Day of retreats for stocks in Asia - ResearchInChina

Date:2008-01-31liaoyan  Text Size:

ASIAN stocks fell, led by South Korean shipbuilders and Japanese power producers, on concern slowing global growth and rising fuel costs will erode earnings.

Hyundai Heavy Industries Co and Samsung Heavy Industries Co plunged after Macquarie Group Ltd recommended selling shares in the world's two largest shipyards. Kyushu Electric Power Co tumbled the most in more than six years after cutting its profit forecast. HSBC Holdings Plc and Bank of China Ltd retreated after UBS AG reported a record loss on about US$14 billion of writedowns related to the United States subprime mortgages, Bloomberg News said.

"The US economy is slowing down and to what extent is that affecting Asia?" said Peter Hames, who manages US$30 billion at Aberdeen Asset Management Ltd in Singapore. "Investors hate uncertainty and hence volatility in markets."

The MSCI Asia Pacific Index lost 1.4 percent to 141.33 at 7:04pm in Tokyo, reversing an earlier gain of 0.8 percent. The benchmark is set for its worst month since September 2001. South Korea's Kospi Index fell three percent, the region's biggest decline.

Japan's Nikkei 225 Stock Average dropped one percent to 13,345.03. Hong Kong's Hang Seng Index slumped 2.6 percent. All other Asian benchmarks retreated apart from the Philippines, Thailand and Vietnam. Indonesia was little changed.

Samsung Electronics Co and Hynix Semiconductor Inc gained after UBS AG raised its targets. Shipping companies advanced after Credit Suisse Group boosted its stock rating on Nippon Yusen KK.

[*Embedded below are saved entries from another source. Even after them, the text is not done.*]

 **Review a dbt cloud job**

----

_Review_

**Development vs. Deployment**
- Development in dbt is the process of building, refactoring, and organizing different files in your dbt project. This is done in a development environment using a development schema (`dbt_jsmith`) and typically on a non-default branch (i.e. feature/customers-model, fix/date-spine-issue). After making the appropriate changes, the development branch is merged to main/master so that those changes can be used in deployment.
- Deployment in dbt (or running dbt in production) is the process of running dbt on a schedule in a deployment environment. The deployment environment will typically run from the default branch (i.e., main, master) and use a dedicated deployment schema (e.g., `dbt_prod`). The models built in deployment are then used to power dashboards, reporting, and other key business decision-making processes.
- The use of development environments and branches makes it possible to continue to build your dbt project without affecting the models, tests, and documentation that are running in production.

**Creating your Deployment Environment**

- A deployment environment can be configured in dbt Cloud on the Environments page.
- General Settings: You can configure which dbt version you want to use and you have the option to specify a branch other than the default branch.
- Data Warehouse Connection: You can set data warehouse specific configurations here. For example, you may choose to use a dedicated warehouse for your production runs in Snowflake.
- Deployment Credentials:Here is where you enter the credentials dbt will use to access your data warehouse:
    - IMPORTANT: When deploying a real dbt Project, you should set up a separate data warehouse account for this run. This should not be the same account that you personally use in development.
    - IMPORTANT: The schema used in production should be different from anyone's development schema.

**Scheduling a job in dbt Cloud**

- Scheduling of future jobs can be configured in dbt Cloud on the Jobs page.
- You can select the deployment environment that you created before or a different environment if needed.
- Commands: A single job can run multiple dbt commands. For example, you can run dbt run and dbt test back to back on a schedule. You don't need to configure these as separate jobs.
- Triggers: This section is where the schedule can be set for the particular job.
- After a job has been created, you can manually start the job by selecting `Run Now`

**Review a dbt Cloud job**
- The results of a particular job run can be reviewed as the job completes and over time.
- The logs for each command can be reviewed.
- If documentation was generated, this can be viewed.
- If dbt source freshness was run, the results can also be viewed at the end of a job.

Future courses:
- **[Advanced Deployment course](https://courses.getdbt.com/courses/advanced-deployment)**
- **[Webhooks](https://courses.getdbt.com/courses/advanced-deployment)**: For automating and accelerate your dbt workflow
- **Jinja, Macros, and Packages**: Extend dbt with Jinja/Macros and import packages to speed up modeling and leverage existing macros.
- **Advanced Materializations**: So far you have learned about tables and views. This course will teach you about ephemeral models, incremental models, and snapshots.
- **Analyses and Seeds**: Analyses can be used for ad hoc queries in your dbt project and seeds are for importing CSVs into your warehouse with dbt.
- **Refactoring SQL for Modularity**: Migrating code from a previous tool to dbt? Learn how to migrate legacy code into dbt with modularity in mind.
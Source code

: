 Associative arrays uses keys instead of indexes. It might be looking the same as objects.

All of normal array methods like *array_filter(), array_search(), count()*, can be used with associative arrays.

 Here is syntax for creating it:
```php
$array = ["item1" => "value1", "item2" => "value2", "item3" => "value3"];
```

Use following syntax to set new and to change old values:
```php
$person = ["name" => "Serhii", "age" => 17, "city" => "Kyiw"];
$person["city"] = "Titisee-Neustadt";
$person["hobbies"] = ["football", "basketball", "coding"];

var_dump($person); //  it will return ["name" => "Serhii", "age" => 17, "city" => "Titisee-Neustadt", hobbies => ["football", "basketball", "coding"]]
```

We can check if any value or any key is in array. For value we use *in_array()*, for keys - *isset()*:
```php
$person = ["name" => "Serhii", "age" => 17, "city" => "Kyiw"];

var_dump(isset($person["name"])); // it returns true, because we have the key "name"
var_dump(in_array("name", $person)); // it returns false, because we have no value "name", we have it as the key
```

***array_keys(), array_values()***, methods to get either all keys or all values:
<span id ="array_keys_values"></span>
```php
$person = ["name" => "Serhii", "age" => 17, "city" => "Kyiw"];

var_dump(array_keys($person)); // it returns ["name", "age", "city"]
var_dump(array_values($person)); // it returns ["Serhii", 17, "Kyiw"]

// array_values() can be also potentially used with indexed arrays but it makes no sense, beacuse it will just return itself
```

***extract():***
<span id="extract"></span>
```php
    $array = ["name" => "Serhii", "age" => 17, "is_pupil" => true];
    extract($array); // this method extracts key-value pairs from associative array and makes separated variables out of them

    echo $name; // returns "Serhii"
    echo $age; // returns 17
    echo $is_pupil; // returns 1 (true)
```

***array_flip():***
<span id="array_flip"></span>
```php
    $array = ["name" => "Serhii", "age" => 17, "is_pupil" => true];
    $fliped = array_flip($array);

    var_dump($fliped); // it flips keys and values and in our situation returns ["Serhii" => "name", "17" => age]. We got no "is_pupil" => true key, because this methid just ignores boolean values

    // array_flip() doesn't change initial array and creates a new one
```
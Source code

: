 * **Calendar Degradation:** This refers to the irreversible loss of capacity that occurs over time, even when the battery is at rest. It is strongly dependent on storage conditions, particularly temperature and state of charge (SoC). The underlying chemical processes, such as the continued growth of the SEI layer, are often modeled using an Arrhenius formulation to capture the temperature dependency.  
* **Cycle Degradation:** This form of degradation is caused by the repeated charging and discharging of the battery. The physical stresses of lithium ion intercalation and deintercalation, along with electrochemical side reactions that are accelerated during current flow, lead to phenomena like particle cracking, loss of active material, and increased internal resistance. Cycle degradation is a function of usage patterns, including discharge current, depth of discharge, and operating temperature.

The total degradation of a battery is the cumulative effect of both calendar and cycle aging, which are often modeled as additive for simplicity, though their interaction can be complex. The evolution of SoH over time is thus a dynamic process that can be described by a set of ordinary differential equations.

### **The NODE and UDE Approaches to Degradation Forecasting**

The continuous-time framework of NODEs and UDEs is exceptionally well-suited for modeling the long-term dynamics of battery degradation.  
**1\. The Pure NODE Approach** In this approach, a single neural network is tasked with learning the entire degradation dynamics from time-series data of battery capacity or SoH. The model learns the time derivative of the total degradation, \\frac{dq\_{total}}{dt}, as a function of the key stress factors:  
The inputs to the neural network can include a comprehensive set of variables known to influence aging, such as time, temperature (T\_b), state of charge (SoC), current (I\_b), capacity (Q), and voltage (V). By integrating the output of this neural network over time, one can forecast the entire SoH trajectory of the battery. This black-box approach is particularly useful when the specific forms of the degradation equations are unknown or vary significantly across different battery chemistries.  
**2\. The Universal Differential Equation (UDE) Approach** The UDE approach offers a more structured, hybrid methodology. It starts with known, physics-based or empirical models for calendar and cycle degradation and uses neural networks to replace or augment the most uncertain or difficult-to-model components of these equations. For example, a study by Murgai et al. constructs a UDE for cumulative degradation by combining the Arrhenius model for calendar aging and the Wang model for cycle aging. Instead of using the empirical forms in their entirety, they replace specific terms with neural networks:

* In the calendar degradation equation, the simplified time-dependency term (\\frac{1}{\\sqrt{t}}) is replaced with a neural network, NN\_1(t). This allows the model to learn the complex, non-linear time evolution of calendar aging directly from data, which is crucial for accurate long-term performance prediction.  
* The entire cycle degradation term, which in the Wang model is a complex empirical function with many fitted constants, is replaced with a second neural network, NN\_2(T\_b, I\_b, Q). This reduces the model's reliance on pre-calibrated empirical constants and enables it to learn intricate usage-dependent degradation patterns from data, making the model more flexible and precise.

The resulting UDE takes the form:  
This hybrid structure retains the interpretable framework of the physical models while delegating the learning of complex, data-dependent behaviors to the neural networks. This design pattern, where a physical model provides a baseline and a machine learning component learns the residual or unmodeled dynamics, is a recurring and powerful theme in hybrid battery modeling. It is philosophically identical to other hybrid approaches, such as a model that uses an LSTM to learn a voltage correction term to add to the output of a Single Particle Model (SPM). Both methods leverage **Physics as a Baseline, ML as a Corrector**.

Hyundai Heavy plunged 10 percent to 286,000 won (US$301), the most since September 12, 2001. Samsung Heavy slumped 10 percent to 25,400 won, its lowest level since April 5.

Macquarie cut ratings on South Korea's shipyards to "underperform" from "outperform" and reduced share-price estimates by as much as 70 percent.

Kyushu Electric, Japan's fourth-largest power producer, slumped 5.5 percent to 2,650 yen (US$24.86), its biggest drop since November 2001, after slashing its net income outlook by 23 percent on rising fuel costs. Tokyo Electric Power Co fell 1.4 percent to 2,770 yen, after Asia's biggest utility said it expects a wider annual loss.